*** Information provided ***

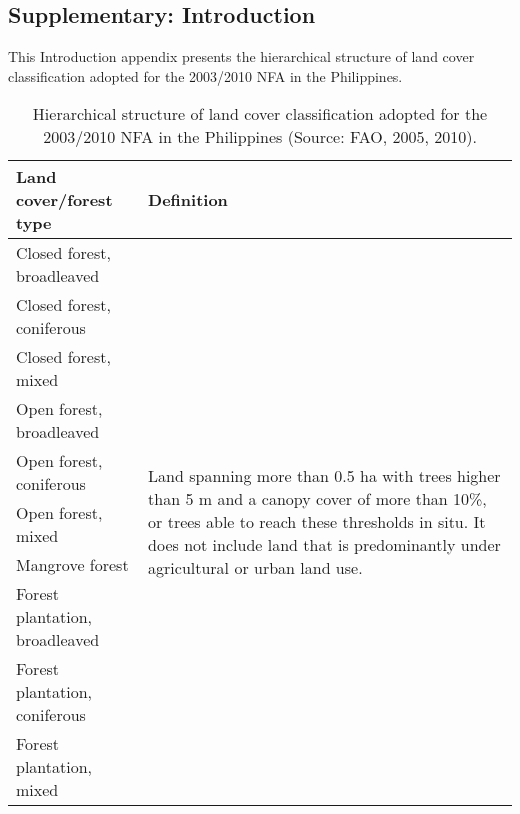 
\appendix

\begin{appendices}

\chapter{Supplementary: Introduction}
\label{sup: supplementary-intro}

This Introduction appendix presents the hierarchical structure of land cover classification adopted for the 2003/2010 NFA in the Philippines.
	\vspace*{10cm}


\begin{spacing}{1.0}
\begin{longtable}[h!]{ p{6cm} p{8cm} }

    \caption[LCCS hierarchical structure adopted for the 2003/2010 NFA in the Philippines.]{Hierarchical structure of land cover classification adopted for the 2003/2010 NFA in the Philippines (Source: FAO, 2005, 2010).}
    \label{tab: appendix-table.a1}\\
    
    \toprule
    Land cover/forest type & Definition \\
    \midrule
    \endhead

    Closed forest, broadleaved & \multirow{10}{8cm}[1cm]{Land spanning more than 0.5 ha with trees higher than 5 m and a canopy cover of more than 10\%, or trees able to reach these thresholds in situ. It does not include land that is predominantly under agricultural or urban land use.}\\
    Closed forest, coniferous & {}\\
    Closed forest, mixed & {}\\
    Open forest, broadleaved & {}\\
    Open forest, coniferous & {}\\
    Open forest, mixed & {}\\
    Mangrove forest & {}\\
    Forest plantation, broadleaved & {}\\
    Forest plantation, coniferous & {}\\
    Forest plantation, mixed & {}\\[3pt]
    

\end{longtable}
\end{spacing}
\end{appendices}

*** End of Information provided ***

[Problem description] Take the lines from the first line of the entries through the line with "Forest plantation, broadleaved", inclusive, and give them again exactly, minus any pictures.

[Solution]
\appendix

\begin{appendices}

\chapter{Supplementary: Introduction}
\label{sup: supplementary-intro}

This Introduction appendix presents the hierarchical structure of land cover classification adopted for the 2003/2010 NFA in the Philippines.
	\vspace*{10cm}


\begin{spacing}{1.0}
\begin{longtable}[h!]{ p{6cm} p{8cm} }

    \caption[LCCS hierarchical structure adopted for the 2003/2010 NFA in the Philippines.]{Hierarchical structure of land cover classification adopted for the 2003/2010 NFA in the Philippines (Source: FAO, 2005, 2010).}
    \label{tab: appendix-table.a1}\\
    
    \toprule
    Land cover/forest type & Definition \\
    \midrule
    \endhead

    Closed forest, broadleaved & \multirow{10}{8cm}[1cm]{Land spanning more than 0.5 ha with trees higher than 5 m and a canopy cover of more than 10\%, or trees able to reach these thresholds in situ. It does not include land that is predominantly under agricultural or urban land use.}\\
    Closed forest, coniferous & {}\\
    Closed forest, mixed & {}\\
    Open forest, broadleaved & {}\\
    Open forest, coniferous & {}\\
    Open forest, mixed & {}\\
    Mangrove forest & {}\\
    Forest plantation, broadleaved & {}\\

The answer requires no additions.